Infants show smaller, more consistent growth, while adults show more variability and more outliers, especially beyond 8 rings. The plateau in growth after 10–12 rings suggests that abalones reach a stage where additional growth in volume and weight slows down. These findings reflect the natural growth patterns of abalones, with early rapid growth in infants and more variability in adults due to individual differences and environmental factors.
6) a) Based solely on these data, what are plausible statistical reasons that explain the failure of the original study? Consider to what extent physical measurements may be used for age prediction.
The variability, non-linearity, overlapping metrics, and presence of outliers all contribute to the difficulty of using physical measurements for accurate age prediction. Physical size alone is not sufficient for predicting the exact age of abalones. A more accurate model would likely require additional factors such as genetic data, environmental variables, or other biological indicators.

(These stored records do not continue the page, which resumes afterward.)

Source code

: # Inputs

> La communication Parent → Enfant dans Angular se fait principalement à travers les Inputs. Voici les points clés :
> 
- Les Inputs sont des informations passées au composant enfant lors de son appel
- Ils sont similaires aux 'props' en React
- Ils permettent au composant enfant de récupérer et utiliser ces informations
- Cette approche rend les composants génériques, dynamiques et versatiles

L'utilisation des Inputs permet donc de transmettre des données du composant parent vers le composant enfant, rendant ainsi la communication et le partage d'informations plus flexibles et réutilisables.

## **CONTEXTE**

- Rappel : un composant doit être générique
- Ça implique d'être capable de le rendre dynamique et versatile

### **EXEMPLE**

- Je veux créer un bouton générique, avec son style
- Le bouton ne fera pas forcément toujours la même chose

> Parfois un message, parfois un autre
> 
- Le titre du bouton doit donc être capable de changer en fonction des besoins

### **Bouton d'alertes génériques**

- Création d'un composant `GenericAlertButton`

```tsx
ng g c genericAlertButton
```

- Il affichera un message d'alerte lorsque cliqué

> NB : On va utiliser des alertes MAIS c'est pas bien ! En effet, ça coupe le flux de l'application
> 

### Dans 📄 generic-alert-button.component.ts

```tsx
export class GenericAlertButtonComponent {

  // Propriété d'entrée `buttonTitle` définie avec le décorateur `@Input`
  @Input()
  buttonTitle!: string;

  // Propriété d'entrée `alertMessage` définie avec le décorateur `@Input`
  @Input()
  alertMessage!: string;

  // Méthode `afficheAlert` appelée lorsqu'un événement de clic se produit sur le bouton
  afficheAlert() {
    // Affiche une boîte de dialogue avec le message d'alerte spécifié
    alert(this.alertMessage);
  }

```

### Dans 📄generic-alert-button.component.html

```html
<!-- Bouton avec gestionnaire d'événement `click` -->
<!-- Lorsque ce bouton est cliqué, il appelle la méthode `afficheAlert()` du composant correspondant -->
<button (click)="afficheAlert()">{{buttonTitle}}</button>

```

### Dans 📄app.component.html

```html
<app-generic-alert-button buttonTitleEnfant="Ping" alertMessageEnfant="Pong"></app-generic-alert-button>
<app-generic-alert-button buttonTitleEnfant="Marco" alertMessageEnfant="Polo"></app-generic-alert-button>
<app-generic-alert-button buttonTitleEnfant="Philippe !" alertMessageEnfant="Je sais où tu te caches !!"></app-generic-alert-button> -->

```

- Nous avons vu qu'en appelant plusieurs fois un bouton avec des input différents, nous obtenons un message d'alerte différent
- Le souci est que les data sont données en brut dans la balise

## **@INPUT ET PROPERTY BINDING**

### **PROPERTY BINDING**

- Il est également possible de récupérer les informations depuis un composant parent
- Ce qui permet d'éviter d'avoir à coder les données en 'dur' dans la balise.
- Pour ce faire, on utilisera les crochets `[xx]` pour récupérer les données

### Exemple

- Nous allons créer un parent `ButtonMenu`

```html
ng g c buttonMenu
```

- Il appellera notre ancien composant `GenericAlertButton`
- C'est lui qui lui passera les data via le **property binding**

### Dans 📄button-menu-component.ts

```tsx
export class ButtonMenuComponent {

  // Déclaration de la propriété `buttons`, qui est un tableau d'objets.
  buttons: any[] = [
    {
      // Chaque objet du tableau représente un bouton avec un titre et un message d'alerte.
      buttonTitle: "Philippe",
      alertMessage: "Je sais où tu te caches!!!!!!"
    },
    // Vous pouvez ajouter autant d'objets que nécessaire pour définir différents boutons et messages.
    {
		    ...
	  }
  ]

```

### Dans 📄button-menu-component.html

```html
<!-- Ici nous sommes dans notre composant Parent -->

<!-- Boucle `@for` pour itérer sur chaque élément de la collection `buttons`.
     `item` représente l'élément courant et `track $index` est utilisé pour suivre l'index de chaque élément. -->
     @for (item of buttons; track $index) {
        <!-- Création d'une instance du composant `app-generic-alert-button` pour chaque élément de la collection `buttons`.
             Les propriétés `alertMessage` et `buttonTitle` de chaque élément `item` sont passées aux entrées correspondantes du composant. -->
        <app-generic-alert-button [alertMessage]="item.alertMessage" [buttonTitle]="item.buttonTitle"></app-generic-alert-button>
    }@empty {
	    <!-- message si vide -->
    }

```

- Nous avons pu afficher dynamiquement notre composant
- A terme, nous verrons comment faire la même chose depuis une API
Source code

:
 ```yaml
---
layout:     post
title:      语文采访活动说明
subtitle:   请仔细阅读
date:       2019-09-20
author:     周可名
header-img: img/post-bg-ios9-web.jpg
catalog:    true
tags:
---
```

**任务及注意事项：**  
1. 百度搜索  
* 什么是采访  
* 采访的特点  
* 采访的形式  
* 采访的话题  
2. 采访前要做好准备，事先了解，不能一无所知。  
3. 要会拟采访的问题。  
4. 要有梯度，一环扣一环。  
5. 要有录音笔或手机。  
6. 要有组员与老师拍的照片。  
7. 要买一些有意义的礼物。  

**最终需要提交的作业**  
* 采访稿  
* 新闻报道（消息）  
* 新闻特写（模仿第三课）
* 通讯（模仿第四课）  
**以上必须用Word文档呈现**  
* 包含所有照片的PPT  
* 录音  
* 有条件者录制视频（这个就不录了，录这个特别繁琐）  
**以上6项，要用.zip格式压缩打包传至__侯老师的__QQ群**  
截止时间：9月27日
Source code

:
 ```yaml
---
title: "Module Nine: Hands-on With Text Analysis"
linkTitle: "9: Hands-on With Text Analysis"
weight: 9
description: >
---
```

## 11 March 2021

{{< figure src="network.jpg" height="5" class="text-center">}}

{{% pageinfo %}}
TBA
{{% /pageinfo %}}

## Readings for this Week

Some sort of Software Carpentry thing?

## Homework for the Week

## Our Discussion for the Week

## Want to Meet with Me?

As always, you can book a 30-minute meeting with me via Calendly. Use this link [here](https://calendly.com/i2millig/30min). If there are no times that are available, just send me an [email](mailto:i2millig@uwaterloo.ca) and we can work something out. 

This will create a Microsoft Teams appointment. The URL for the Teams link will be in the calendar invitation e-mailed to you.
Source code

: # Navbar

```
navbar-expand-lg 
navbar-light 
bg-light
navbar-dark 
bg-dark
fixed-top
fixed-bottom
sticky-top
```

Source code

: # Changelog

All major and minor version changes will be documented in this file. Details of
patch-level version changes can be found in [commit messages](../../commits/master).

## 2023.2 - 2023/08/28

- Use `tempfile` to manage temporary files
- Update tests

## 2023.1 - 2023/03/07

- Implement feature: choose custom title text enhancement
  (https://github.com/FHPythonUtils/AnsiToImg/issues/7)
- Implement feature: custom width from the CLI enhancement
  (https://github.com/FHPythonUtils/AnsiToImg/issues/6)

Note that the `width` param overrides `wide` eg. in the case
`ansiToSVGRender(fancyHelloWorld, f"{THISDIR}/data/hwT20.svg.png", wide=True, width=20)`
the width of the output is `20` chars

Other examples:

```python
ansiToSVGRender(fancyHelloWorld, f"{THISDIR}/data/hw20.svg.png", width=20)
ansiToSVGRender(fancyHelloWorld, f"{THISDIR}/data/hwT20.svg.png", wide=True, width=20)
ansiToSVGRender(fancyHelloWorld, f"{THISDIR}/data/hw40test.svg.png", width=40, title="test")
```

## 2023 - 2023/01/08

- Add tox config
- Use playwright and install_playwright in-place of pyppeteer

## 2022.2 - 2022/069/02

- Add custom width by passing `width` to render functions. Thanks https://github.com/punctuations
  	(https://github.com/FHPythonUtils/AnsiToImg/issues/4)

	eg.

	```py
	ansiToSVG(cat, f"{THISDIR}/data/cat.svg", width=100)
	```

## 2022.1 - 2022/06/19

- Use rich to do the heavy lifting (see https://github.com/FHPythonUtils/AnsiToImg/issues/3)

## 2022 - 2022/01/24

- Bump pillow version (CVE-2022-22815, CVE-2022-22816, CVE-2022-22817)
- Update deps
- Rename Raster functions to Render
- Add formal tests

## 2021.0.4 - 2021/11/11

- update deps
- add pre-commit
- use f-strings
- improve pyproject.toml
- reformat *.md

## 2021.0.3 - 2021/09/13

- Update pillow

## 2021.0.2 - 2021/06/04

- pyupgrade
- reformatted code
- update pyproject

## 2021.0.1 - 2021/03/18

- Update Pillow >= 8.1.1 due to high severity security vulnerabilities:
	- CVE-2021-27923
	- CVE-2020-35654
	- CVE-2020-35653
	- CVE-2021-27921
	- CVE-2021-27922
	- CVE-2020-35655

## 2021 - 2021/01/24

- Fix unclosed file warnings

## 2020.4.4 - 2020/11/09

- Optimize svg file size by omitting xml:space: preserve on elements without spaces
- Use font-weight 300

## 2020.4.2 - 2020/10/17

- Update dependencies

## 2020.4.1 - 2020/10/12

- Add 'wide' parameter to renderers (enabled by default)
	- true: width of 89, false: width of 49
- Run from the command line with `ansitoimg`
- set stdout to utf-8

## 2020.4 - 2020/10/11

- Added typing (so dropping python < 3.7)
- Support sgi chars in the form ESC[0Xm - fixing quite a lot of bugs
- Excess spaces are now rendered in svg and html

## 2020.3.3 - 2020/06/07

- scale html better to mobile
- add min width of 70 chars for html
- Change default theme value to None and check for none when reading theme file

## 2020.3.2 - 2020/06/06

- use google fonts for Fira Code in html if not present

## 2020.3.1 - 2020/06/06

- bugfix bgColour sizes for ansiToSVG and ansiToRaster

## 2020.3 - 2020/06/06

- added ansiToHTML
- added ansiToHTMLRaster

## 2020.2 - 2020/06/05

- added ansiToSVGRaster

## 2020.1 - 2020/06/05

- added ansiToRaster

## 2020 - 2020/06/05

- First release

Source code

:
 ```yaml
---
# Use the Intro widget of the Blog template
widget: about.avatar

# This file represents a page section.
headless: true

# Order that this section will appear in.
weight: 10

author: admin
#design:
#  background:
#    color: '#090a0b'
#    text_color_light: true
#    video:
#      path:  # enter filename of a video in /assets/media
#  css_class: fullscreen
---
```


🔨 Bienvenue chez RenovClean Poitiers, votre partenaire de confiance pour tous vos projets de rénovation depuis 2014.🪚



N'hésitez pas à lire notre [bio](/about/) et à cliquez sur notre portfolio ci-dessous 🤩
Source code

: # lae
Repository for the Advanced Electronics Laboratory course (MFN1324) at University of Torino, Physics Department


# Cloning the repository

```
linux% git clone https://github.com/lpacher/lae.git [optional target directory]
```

b) Do not refer to the abalone data or study. If you were presented with an overall histogram and summary statistics from a sample of some population or phenomenon and no other information, what questions might you ask before accepting them as representative of the sampled population or phenomenon?.
• How was the sample collected?
• Were there any missing values or outliers in the data?
• What is the shape of the distribution?
• Is the data clean and accurate?
• Does the sample exclude any relevant sub-populations?
• Are the summary statistics sufficient to describe the sample?
• Is there any known or suspected bias in the sample?
c) Do not refer to the abalone data or study. What do you see as difficulties analyzing data derived from observational studies? Can causality be determined? What might be learned from such studies?
Variables not included in the study may influence both the independent and dependent variables, making it difficult to isolate effects. Selection Bias. Measurement Error. Incomplete or inaccurate data.
No, causality cannot be established directly from observational studies because:
1. Correlation does not imply causation: Observational studies only provide evidence of associations between variables.
2. Lack of randomization: Without random assignment, it’s impossible to ensure that observed changes are solely due to the variable of interest.
Identifying associations, generating hypotheses, and studying phenomena in natural settings are things that can be learned from such studies. Their insights often serve as a foundation for more rigorous experimental research, though analysts must carefully address biases, confounding factors, and measurement issues to draw meaningful conclusions.